Police officer Arjun Yadav, who is investigating a murder that Sanjay committed knocks Sanjay unconscious in a scuffle at his apartment and finds two diaries in his drawer. He learns that Sanjay who is a successful entrepreneur met Kalpana, a struggling model, after he planned on installing an advertising billboard above her apartment. When his agents arrive at Kalpana's shooting site to negotiate with her about it, Kalpana's boss, advertising veteran Satveer Kohli, misinterprets this as a romantic advance and, in a view of fame and fortune, encourages Kalpana to accept the overture. Kalpana also decides to pose as Sanjay's girlfriend. As soon as Sanjay finds out about the false rumor, he plans to meet Kalpana to confront her but fails, as he starts to like her after seeing her altruistic nature. He poses as Sachin Chauhan, a newcomer model, and lies to Kalpana about himself. Soon, he falls deeper in love with her. At the end of the first diary, on 31 December, Sanjay, still playing Sachin, proposes to Kalpana who, taken aback by such a sudden gesture, asks for the night to think over it. He decides that if she would agree, then he would reveal his true identity to her, but, if not, then he would quietly walk away from her life as Sachin.
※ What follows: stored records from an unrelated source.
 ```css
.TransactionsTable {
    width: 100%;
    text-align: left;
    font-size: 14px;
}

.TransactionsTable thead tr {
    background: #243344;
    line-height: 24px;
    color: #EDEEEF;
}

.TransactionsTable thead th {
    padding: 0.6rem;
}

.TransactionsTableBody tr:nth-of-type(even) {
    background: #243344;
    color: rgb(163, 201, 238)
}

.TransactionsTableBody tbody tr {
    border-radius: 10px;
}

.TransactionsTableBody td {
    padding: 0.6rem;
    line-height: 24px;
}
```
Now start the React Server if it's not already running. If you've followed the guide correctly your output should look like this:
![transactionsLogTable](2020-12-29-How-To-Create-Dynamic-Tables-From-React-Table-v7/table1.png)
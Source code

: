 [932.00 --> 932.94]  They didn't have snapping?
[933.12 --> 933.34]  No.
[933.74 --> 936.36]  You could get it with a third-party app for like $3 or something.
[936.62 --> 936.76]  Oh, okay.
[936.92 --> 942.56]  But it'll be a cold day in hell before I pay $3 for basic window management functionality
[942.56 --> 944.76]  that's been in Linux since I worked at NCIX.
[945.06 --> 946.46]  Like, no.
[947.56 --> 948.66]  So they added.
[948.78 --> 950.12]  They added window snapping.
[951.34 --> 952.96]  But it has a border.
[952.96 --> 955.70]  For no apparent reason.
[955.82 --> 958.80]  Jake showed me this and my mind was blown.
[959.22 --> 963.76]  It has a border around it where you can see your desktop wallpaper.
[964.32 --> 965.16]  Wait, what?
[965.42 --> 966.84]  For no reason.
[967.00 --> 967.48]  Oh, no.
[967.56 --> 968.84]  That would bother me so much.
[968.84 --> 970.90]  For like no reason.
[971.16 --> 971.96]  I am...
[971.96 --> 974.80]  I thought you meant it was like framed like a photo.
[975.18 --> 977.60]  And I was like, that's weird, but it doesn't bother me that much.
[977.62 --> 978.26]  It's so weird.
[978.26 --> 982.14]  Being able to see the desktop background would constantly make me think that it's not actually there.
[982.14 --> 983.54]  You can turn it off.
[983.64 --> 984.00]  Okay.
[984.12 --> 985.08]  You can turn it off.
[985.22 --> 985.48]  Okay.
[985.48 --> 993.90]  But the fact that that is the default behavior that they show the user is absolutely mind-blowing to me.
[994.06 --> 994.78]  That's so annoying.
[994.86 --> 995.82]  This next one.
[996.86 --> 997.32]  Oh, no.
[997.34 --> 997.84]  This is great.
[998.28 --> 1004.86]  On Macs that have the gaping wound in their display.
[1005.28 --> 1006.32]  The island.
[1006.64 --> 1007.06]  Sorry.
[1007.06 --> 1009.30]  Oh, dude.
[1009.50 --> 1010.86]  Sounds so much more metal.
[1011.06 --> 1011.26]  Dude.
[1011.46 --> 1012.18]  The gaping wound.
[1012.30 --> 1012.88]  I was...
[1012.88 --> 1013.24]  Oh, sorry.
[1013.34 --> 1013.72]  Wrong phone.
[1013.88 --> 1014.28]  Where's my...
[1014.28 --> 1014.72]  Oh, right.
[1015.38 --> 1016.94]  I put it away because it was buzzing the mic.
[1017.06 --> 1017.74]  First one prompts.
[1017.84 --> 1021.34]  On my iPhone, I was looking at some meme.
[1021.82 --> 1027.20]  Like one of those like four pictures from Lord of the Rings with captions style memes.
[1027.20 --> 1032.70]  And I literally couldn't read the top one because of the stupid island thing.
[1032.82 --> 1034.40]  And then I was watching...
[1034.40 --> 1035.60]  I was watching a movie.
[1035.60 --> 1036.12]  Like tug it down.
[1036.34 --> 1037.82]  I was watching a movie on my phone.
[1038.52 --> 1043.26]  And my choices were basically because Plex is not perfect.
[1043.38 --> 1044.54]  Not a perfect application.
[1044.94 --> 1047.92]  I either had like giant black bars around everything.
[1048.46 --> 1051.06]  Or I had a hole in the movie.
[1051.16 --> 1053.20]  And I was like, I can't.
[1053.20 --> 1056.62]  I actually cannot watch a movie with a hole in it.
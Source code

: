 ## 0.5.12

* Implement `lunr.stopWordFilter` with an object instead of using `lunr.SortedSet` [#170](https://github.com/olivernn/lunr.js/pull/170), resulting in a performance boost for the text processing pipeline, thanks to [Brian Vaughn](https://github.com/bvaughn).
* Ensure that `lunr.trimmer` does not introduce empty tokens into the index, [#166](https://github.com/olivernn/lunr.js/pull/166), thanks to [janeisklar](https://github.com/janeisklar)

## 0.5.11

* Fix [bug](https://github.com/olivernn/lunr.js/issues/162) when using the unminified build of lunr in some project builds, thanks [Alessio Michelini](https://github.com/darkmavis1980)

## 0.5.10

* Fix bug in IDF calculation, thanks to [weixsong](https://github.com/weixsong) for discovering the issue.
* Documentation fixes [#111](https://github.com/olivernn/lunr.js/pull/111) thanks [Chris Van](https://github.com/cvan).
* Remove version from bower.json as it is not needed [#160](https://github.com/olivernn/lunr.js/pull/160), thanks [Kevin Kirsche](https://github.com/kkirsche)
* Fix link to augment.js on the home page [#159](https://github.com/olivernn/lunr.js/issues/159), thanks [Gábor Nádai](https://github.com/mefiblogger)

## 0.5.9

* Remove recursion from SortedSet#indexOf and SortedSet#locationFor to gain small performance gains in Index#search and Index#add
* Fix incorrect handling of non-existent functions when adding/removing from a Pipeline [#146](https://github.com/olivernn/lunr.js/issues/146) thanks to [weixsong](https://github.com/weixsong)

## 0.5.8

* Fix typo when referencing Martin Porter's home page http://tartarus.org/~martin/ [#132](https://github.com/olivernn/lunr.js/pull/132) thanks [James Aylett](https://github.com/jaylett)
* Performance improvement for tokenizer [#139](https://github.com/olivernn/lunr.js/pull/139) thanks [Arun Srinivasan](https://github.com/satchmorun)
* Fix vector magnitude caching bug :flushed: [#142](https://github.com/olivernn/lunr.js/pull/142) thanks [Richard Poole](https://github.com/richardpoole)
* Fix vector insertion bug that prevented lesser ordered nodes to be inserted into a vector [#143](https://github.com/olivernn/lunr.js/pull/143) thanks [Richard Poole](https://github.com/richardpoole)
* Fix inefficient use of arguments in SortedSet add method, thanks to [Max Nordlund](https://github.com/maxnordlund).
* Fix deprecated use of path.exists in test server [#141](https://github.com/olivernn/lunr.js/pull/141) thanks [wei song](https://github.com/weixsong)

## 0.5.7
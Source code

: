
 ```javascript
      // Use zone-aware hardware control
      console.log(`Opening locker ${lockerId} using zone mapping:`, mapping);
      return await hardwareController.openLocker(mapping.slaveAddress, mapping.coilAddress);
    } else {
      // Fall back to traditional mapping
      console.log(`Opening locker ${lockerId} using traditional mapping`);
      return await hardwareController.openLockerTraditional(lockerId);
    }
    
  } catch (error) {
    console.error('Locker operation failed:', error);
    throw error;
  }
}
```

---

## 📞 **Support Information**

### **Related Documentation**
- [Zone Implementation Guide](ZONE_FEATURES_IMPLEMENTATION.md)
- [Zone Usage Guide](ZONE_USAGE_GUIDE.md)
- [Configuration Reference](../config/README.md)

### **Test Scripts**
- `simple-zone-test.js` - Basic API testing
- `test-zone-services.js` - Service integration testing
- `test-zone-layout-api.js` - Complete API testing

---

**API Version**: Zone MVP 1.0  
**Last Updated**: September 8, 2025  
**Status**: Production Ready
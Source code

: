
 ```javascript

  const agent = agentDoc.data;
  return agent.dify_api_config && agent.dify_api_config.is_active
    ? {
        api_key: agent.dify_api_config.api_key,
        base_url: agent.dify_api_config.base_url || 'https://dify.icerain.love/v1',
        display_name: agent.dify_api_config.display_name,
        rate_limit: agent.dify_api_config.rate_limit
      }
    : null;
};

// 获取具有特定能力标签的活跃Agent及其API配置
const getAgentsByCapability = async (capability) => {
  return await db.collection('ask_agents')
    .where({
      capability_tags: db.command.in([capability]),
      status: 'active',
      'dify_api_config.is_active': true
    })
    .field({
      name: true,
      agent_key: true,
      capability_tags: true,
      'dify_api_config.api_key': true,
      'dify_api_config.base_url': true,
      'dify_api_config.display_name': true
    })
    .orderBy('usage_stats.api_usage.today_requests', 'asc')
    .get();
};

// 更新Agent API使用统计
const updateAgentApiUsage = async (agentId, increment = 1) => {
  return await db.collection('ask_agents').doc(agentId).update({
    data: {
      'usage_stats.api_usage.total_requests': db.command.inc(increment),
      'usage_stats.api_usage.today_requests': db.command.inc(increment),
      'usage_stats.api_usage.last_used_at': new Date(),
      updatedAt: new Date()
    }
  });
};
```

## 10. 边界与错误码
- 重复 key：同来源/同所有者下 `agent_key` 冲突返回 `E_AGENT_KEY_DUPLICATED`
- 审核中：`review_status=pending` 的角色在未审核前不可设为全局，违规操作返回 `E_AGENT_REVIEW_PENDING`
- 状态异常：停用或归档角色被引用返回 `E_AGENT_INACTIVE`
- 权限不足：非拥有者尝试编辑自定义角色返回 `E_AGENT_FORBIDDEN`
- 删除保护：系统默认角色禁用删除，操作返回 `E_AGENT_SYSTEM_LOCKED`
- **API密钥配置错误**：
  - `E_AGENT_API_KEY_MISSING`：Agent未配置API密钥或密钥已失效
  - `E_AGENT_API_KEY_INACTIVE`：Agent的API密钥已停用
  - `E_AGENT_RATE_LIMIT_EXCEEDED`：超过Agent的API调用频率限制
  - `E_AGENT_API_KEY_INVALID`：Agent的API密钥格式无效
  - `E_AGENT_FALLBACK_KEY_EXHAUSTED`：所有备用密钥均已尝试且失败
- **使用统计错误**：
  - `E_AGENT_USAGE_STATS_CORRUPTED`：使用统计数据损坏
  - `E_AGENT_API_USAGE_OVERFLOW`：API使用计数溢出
As Arjun starts reading the second diary, Sanjay attacks him and ties him up. Sunita locates the apartment, finds Arjun and learns of Sanjay's murder plot. She steals his diaries and frees Arjun. As she and Arjun escape, Arjun is hit by a bus. Sunita then informs Ghajini about the fact that Sanjay is coming to him to kill him. Sanjay finds out about this and goes to attack her at her dormitory, where he is arrested and given a sedative. Ghajini is informed by the police about Sanjay's belongings and he poses as Sanjay's friend. Soon Sanjay's employees and doctor arrive and take him home. There, Ghajini and his men destroy his pictures and cover his tattoos, thus leaving him with no memory of the past.

After Sanjay gets arrested, Sunita reads the diaries. She finds out about Kalpana. In the second diary, Kalpana accepts the proposal, but on the condition that she marry only after she purchases three ambassador cars, due to a past commitment. One thing leads to another and Sanjay decides on telling her the truth about himself later. The diary ends abruptly when Sanjay has to go overseas for a few days.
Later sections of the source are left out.